Libérons-nous de l'occupation financière
  • J’agis !
  • Projet présidentiel 2012

    Un monde sans la City ni Wall-Street

    Préface

    Les autres candidats à l’élection présidentielle s’expriment comme si la météorologie politique était à peu près normale. Ils administrent un système qui meurt. Le risque est que notre avenir et celui des générations futures partent avec eux. Je monte sur la scène pour répondre au tragique de la situation. Mon projet repose sur cinq piliers qui forment ensemble cette réponse :

    1. arrêter le césarisme par une mobilisation citoyenne : mettre hors jeu les chefs d’Etat qui, à l’image du nôtre, nous conduisent aveuglément au chaos et à la guerre de tous contre tous en servant une oligarchie financière dévoyée ;
    2. nettoyer les écuries d’Augias avec le principe de la loi Glass-Steagall : tarir la source de l’oligarchie en séparant banques de dépôt et de crédit d’une part et banque d’affaires de l’autre. Renflouer les établissements financiers responsables de la crise et livrer les victimes à une austérité destructrice, comme on le fait aujourd’hui, est moralement et politiquement suicidaire ;
    3. équiper l’homme et la nature sous inspiration et contrôle publics : rétablir une économie physique au service de l’homme en substituant au système monétaire privatisé actuel un système de crédit public finançant de grands projets de développement mutuel. Refonder ainsi l’Europe en substituant une alliance des peuples pour le progrès à la banqueroute de l’euro ;
    4. investir dans la créativité humaine : le critère doit être la densité de flux d’énergie et la production par être humain et par unité de surface. Sans ce critère, c’est une politique de dépopulation forcée et de guerre totale que nous imposera l’oligarchie, par nature attachée à un monde de ressources limitées ;
    5. créer une alliance de peuples suffisamment forte pour briser le garrot de l’oligarchie : par delà un monde atlantique qui détruit lui-même sa substance, il n’est d’autre choix qu’une alliance transpacifique et eurasiatique pour mettre en pièces l’empire de la City et de Wall Street.

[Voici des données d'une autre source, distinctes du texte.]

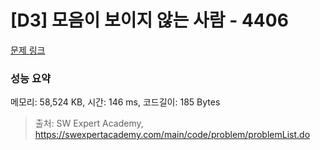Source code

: # [D3] 모음이 보이지 않는 사람 - 4406 

[문제 링크](https://swexpertacademy.com/main/code/problem/problemDetail.do?contestProbId=AWNcD_66pUEDFAV8) 

### 성능 요약

메모리: 58,524 KB, 시간: 146 ms, 코드길이: 185 Bytes



> 출처: SW Expert Academy, https://swexpertacademy.com/main/code/problem/problemList.do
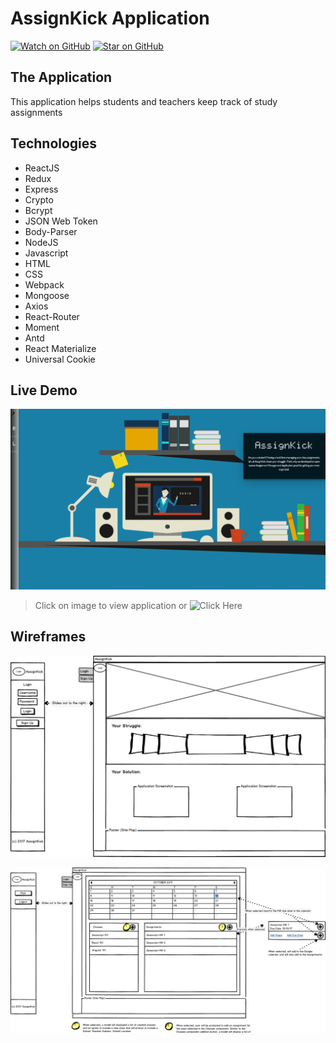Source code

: # AssignKick Application

[![Watch on GitHub][github-watch-badge]][github-watch]
[![Star on GitHub][github-star-badge]][github-star]

## The Application
This application helps students and teachers keep track of study assignments


## Technologies
+ ReactJS
+ Redux
+ Express
+ Crypto
+ Bcrypt
+ JSON Web Token
+ Body-Parser
+ NodeJS
+ Javascript
+ HTML
+ CSS
+ Webpack
+ Mongoose
+ Axios
+ React-Router
+ Moment
+ Antd
+ React Materialize
+ Universal Cookie


## Live Demo
[![alt text](https://github.com/andybonner/assignkick/blob/master/client/public/assets/images/homepage.png)](http://assignkick.herokuapp.com/)
> Click on image to view application or ![Click Here](http://assignkick.herokuapp.com/)


## Wireframes
![Homepage](https://github.com/andybonner/assignkick/blob/master/wireframes/home.png)


![Main Application](https://github.com/andybonner/assignkick/blob/master/wireframes/main.png)

[github-watch]: https://github.com/andybonner/assignkick/watchers
[github-watch-badge]: https://img.shields.io/github/watchers/andybonner/assignkick.svg?style=social&label=Watch&style=flat-square
[github-star]: https://github.com/andybonner/assignkick/stargazers
[github-star-badge]: https://img.shields.io/github/stars/andybonner/assignkick.svg?style=social&label=Stars&style=flat-square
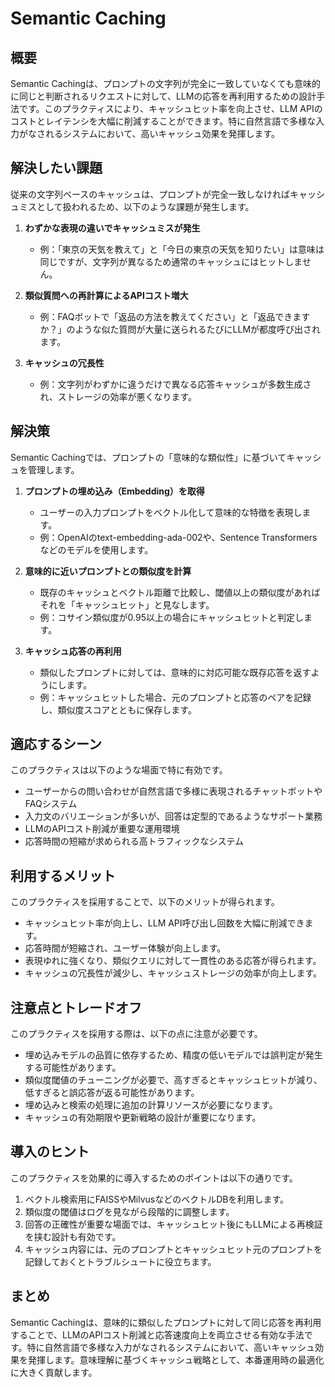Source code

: # Semantic Caching

## 概要

Semantic Cachingは、プロンプトの文字列が完全に一致していなくても意味的に同じと判断されるリクエストに対して、LLMの応答を再利用するための設計手法です。このプラクティスにより、キャッシュヒット率を向上させ、LLM APIのコストとレイテンシを大幅に削減することができます。特に自然言語で多様な入力がなされるシステムにおいて、高いキャッシュ効果を発揮します。

## 解決したい課題

従来の文字列ベースのキャッシュは、プロンプトが完全一致しなければキャッシュミスとして扱われるため、以下のような課題が発生します。

1. **わずかな表現の違いでキャッシュミスが発生**
   - 例：「東京の天気を教えて」と「今日の東京の天気を知りたい」は意味は同じですが、文字列が異なるため通常のキャッシュにはヒットしません。

2. **類似質問への再計算によるAPIコスト増大**
   - 例：FAQボットで「返品の方法を教えてください」と「返品できますか？」のような似た質問が大量に送られるたびにLLMが都度呼び出されます。

3. **キャッシュの冗長性**
   - 例：文字列がわずかに違うだけで異なる応答キャッシュが多数生成され、ストレージの効率が悪くなります。

## 解決策

Semantic Cachingでは、プロンプトの「意味的な類似性」に基づいてキャッシュを管理します。

1. **プロンプトの埋め込み（Embedding）を取得**
   - ユーザーの入力プロンプトをベクトル化して意味的な特徴を表現します。
   - 例：OpenAIのtext-embedding-ada-002や、Sentence Transformersなどのモデルを使用します。

2. **意味的に近いプロンプトとの類似度を計算**
   - 既存のキャッシュとベクトル距離で比較し、閾値以上の類似度があればそれを「キャッシュヒット」と見なします。
   - 例：コサイン類似度が0.95以上の場合にキャッシュヒットと判定します。

3. **キャッシュ応答の再利用**
   - 類似したプロンプトに対しては、意味的に対応可能な既存応答を返すようにします。
   - 例：キャッシュヒットした場合、元のプロンプトと応答のペアを記録し、類似度スコアとともに保存します。

## 適応するシーン

このプラクティスは以下のような場面で特に有効です。

- ユーザーからの問い合わせが自然言語で多様に表現されるチャットボットやFAQシステム
- 入力文のバリエーションが多いが、回答は定型的であるようなサポート業務
- LLMのAPIコスト削減が重要な運用環境
- 応答時間の短縮が求められる高トラフィックなシステム

## 利用するメリット

このプラクティスを採用することで、以下のメリットが得られます。

- キャッシュヒット率が向上し、LLM API呼び出し回数を大幅に削減できます。
- 応答時間が短縮され、ユーザー体験が向上します。
- 表現ゆれに強くなり、類似クエリに対して一貫性のある応答が得られます。
- キャッシュの冗長性が減少し、キャッシュストレージの効率が向上します。

## 注意点とトレードオフ

このプラクティスを採用する際は、以下の点に注意が必要です。

- 埋め込みモデルの品質に依存するため、精度の低いモデルでは誤判定が発生する可能性があります。
- 類似度閾値のチューニングが必要で、高すぎるとキャッシュヒットが減り、低すぎると誤応答が返る可能性があります。
- 埋め込みと検索の処理に追加の計算リソースが必要になります。
- キャッシュの有効期限や更新戦略の設計が重要になります。

## 導入のヒント

このプラクティスを効果的に導入するためのポイントは以下の通りです。

1. ベクトル検索用にFAISSやMilvusなどのベクトルDBを利用します。
2. 類似度の閾値はログを見ながら段階的に調整します。
3. 回答の正確性が重要な場面では、キャッシュヒット後にもLLMによる再検証を挟む設計も有効です。
4. キャッシュ内容には、元のプロンプトとキャッシュヒット元のプロンプトを記録しておくとトラブルシュートに役立ちます。

## まとめ

Semantic Cachingは、意味的に類似したプロンプトに対して同じ応答を再利用することで、LLMのAPIコスト削減と応答速度向上を両立させる有効な手法です。特に自然言語で多様な入力がなされるシステムにおいて、高いキャッシュ効果を発揮します。意味理解に基づくキャッシュ戦略として、本番運用時の最適化に大きく貢献します。
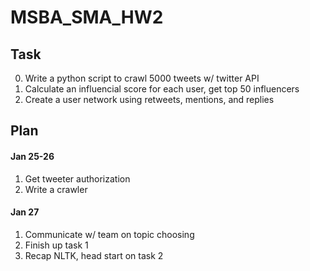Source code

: # MSBA_SMA_HW2

## Task
0. Write a python script to crawl 5000 tweets w/ twitter API
1. Calculate an influencial score for each user, get top 50 influencers
2. Create a user network using retweets, mentions, and replies


## Plan
#### Jan 25-26
1. Get tweeter authorization
2. Write a crawler

#### Jan 27
1. Communicate w/ team on topic choosing
2. Finish up task 1
3. Recap NLTK, head start on task 2
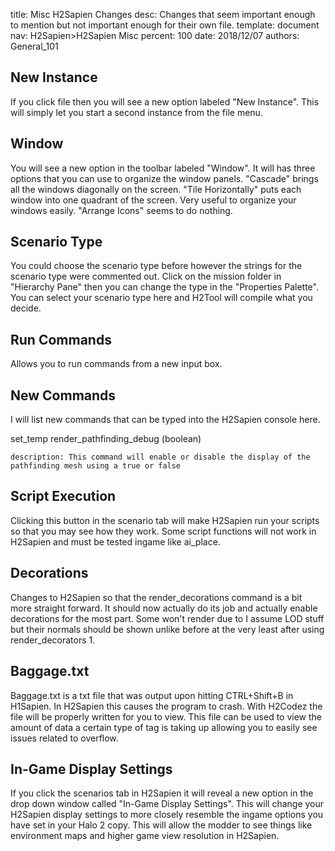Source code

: title:      Misc H2Sapien Changes
desc:       Changes that seem important enough to mention but not important enough for their own file.
template:   document
nav:        H2Sapien>H2Sapien Misc
percent:    100
date:       2018/12/07
authors:    General_101

## New Instance
If you click file then you will see a new option labeled "New Instance". This will simply let you start a second instance from the file menu.
 
## Window
You will see a new option in the toolbar labeled "Window". It will has three options that you can use to organize the window panels.
"Cascade" brings all the windows diagonally on the screen. "Tile Horizontally" puts each window into one quadrant of the screen. Very useful to organize your windows easily. "Arrange Icons" seems to do nothing.
 
## Scenario Type
You could choose the scenario type before however the strings for the scenario type were commented out.
Click on the mission folder in "Hierarchy Pane" then you can change the type in the "Properties Palette". You can select your scenario type here and H2Tool will compile what you decide.
 
## Run Commands
Allows you to run commands from a new input box.
 
## New Commands
I will list new commands that can be typed into the H2Sapien console here.
 
set_temp render_pathfinding_debug (boolean)

    description: This command will enable or disable the display of the pathfinding mesh using a true or false
 
## Script Execution
Clicking this button in the scenario tab will make H2Sapien run your scripts so that you may see how they work. Some script functions will not work in H2Sapien and must be tested ingame like ai_place.
 
## Decorations
Changes to H2Sapien so that the render_decorations command is a bit more straight forward. It should now actually do its job and actually enable decorations for the most part. Some won't render due to I assume LOD stuff but their normals should be shown unlike before at the very least after using render_decorators 1.
 
## Baggage.txt
Baggage.txt is a txt file that was output upon hitting CTRL+Shift+B in H1Sapien. In H2Sapien this causes the program to crash.
With H2Codez the file will be properly written for you to view. This file can be used to view the amount of data a certain type of tag is taking up allowing you to easily see issues related to overflow.
 
## In-Game Display Settings
If you click the scenarios tab in H2Sapien it will reveal a new option in the drop down window called "In-Game Display Settings". This will change your H2Sapien display settings to more closely resemble the ingame options you have set in your Halo 2 copy. This will allow the modder to see things like environment maps and higher game view resolution in H2Sapien.

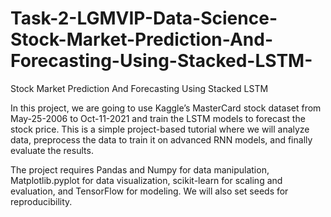# Task-2-LGMVIP-Data-Science-Stock-Market-Prediction-And-Forecasting-Using-Stacked-LSTM-
Stock Market Prediction And Forecasting Using Stacked LSTM

In this project, we are going to use Kaggle’s MasterCard stock dataset from May-25-2006 to Oct-11-2021 and train the LSTM models to forecast the stock price. This is a simple project-based tutorial where we will analyze data, preprocess the data to train it on advanced RNN models, and finally evaluate the results.

The project requires Pandas and Numpy for data manipulation, Matplotlib.pyplot for data visualization, scikit-learn for scaling and evaluation, and TensorFlow for modeling. We will also set seeds for reproducibility.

    La France doit retrouver sa dimension mondiale pour jouer un rôle de catalyseur dans ce projet. Autrement, nous ne resterons que le pion d’une Union de faux monnayeurs, vouée à sa propre destruction.

    L’essentiel est là. J’ouvre par ailleurs de nombreuses pistes à explorer pour découvrir l’horizon des possibles qui s’offrira à nous si nous sortons du monde fini dans lequel on prétend enfermer notre liberté, écraser notre égalité, moquer notre fraternité et en fin de comptes, détruire notre capacité de continuer l’aventure humaine.

    Les conditions d’un conflit mondial sont en train d’être réunies à partir du Proche et Moyen-Orient dans un monde incapable de se donner les moyens d’un futur. Nous sommes à la croisée des chemins. Voici venus les temps des hommes et des femmes de caractère et de fraternité. C’est notre nature humaine de pouvoir le devenir tous dans la tempête, pourvu que nous regardions la réalité en face.